:: Problem description ::
Wherever an image appears in the records, exclude it, and reproduce everything else exactly.

╔══

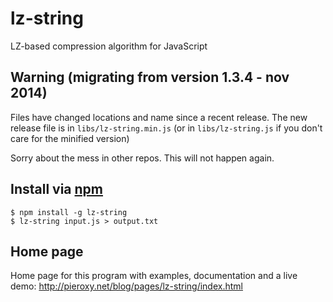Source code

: lz-string
=========
LZ-based compression algorithm for JavaScript

## Warning (migrating from version 1.3.4 - nov 2014)

Files have changed locations and name since a recent release. The new release file is in `libs/lz-string.min.js` (or
in `libs/lz-string.js` if you don't care for the minified version)

Sorry about the mess in other repos. This will not happen again.

## Install via [npm](https://npmjs.org/)

```shell
$ npm install -g lz-string
$ lz-string input.js > output.txt
```

## Home page

Home page for this program with examples, documentation and a live
demo: http://pieroxy.net/blog/pages/lz-string/index.html
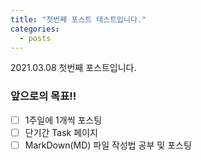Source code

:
 ```yaml
---
title: "첫번째 포스트 테스트입니다."
categories:
  - posts
---
```


2021.03.08 첫번째 포스트입니다.

### 앞으로의 목표!!

- [ ] 1주일에 1개씩 포스팅
- [ ] 단기간 Task 페이지
- [ ] MarkDown(MD) 파일 작성법 공부 및 포스팅

<!-- 주석
  - [ ] Push my commits to GitHub
  - [x] Open a pull request
-->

╚══

:: Exercise output ::
Source code

: lz-string
=========
LZ-based compression algorithm for JavaScript

## Warning (migrating from version 1.3.4 - nov 2014)

Files have changed locations and name since a recent release. The new release file is in `libs/lz-string.min.js` (or
in `libs/lz-string.js` if you don't care for the minified version)

Sorry about the mess in other repos. This will not happen again.

## Install via [npm](https://npmjs.org/)

```shell
$ npm install -g lz-string
$ lz-string input.js > output.txt
```

## Home page

Home page for this program with examples, documentation and a live
demo: http://pieroxy.net/blog/pages/lz-string/index.html
Source code

:
 ```yaml
---
title: "첫번째 포스트 테스트입니다."
categories:
  - posts
---
```


2021.03.08 첫번째 포스트입니다.

### 앞으로의 목표!!

- [ ] 1주일에 1개씩 포스팅
- [ ] 단기간 Task 페이지
- [ ] MarkDown(MD) 파일 작성법 공부 및 포스팅

<!-- 주석
  - [ ] Push my commits to GitHub
  - [x] Open a pull request
-->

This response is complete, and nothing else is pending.